Until this happen. A single region in a cascade failure and your saas is single region.
Recall is on AWS.
Everyone using Recall for meeting recordings is down.
In some domains, a single SaaS dominates the domain and if that SaaS sits on AWS, it doesn't matter if AWS is 35% marketshare because the SaaS that dominates 80% of the domain is on AWS so the effect is wider than just AWS's market share.
We're on GCP, but we have various SaaS vendors on AWS so any of the services that rely on AWS are gone.
Many chat/meeting services also run on AWS Chime so even if you're not on AWS, if a vendor uses Chime, that service is down.
And this comes in a time with regulations like Dora and the BaFin tightening things - managing these boxes becomes less effort than maintaining compliance across vendors.
> They’re not wrong though. If AWS goes down, EVERYTHING goes down to some degree. Your app, your competitor’s apps, your clients’ chat apps. You’re kinda off the hook.
They made their own bigger problems by all crowding into the same single region.

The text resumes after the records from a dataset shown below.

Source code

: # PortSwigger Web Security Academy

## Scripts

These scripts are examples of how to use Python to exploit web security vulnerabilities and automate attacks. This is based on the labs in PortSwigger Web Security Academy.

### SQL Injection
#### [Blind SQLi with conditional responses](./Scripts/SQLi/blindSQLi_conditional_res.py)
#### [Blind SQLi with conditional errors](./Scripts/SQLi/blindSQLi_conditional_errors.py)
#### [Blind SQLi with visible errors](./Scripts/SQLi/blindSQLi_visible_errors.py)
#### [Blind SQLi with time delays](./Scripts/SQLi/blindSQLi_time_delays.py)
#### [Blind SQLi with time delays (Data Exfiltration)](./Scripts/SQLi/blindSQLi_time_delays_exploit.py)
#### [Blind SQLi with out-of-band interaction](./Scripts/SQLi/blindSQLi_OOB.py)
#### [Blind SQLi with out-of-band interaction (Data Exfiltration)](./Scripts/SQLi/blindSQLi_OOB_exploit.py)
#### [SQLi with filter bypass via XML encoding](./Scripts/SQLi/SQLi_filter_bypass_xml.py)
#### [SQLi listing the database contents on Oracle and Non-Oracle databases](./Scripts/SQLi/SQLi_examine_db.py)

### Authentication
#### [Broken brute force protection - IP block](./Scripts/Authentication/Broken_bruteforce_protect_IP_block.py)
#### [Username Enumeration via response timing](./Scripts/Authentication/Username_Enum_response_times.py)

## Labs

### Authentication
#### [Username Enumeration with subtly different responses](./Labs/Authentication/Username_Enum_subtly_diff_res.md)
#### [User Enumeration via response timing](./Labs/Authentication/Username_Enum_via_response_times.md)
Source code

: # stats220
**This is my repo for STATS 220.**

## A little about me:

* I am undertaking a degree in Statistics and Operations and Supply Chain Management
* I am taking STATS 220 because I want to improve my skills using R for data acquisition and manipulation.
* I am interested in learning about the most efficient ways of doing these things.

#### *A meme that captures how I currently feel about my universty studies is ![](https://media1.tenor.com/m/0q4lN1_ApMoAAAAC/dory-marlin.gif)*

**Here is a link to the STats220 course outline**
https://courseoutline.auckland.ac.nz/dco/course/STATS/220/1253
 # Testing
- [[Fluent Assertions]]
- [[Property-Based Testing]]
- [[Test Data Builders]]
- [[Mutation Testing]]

imagine a beach, with icecream vendors. You'd think it would be optimal for two vendors to each split it half north, half south. However, in wanting to steal some of the other vendors' customers, you end up with two icecream stands in the center.

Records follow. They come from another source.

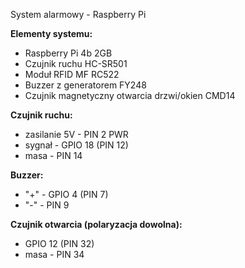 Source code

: System alarmowy - Raspberry Pi

**Elementy systemu:**

 - Raspberry Pi 4b 2GB
 - Czujnik ruchu HC-SR501
 - Moduł RFID MF RC522 
 - Buzzer z generatorem FY248
 - Czujnik magnetyczny otwarcia drzwi/okien CMD14

**Czujnik ruchu:**
 - zasilanie 5V - PIN 2 PWR
 - sygnał - GPIO 18 (PIN 12)
 - masa - PIN 14

**Buzzer:**
 - "+" - GPIO 4 (PIN 7)
 - "-" - PIN 9

**Czujnik otwarcia (polaryzacja dowolna):**
 - GPIO 12 (PIN 32)
 - masa - PIN 34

So too with outages. Safety / loss of blame in numbers.
At the end of the day most of us aren't working on super critical things. No one is dying because they can't purchase X item online or use Y SaaS. And, more importantly, customers are _not_ willing to pay the extra for you to host your backend in multiple regions/providers.

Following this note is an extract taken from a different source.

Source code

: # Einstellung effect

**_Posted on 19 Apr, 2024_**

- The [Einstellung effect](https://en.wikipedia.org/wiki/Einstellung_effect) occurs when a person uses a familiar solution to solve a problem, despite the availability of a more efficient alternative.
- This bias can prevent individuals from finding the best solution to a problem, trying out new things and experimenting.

In my contracts (for my personal company) I call out the single-point-of-failure very clearly and I've never had anyone balk. If they did I'd offer then resiliency (for a price) and I have no doubt that they would opt to "roll the dice" instead of pay.
Lastly, it's near-impossible to verify what all your vendors are using so even if you manage to get everything resilient it only takes one chink in the armor the bring it all down (See: us-east-1 and various AWS services that rely on that even if you don't host anything in us-east-1 directly).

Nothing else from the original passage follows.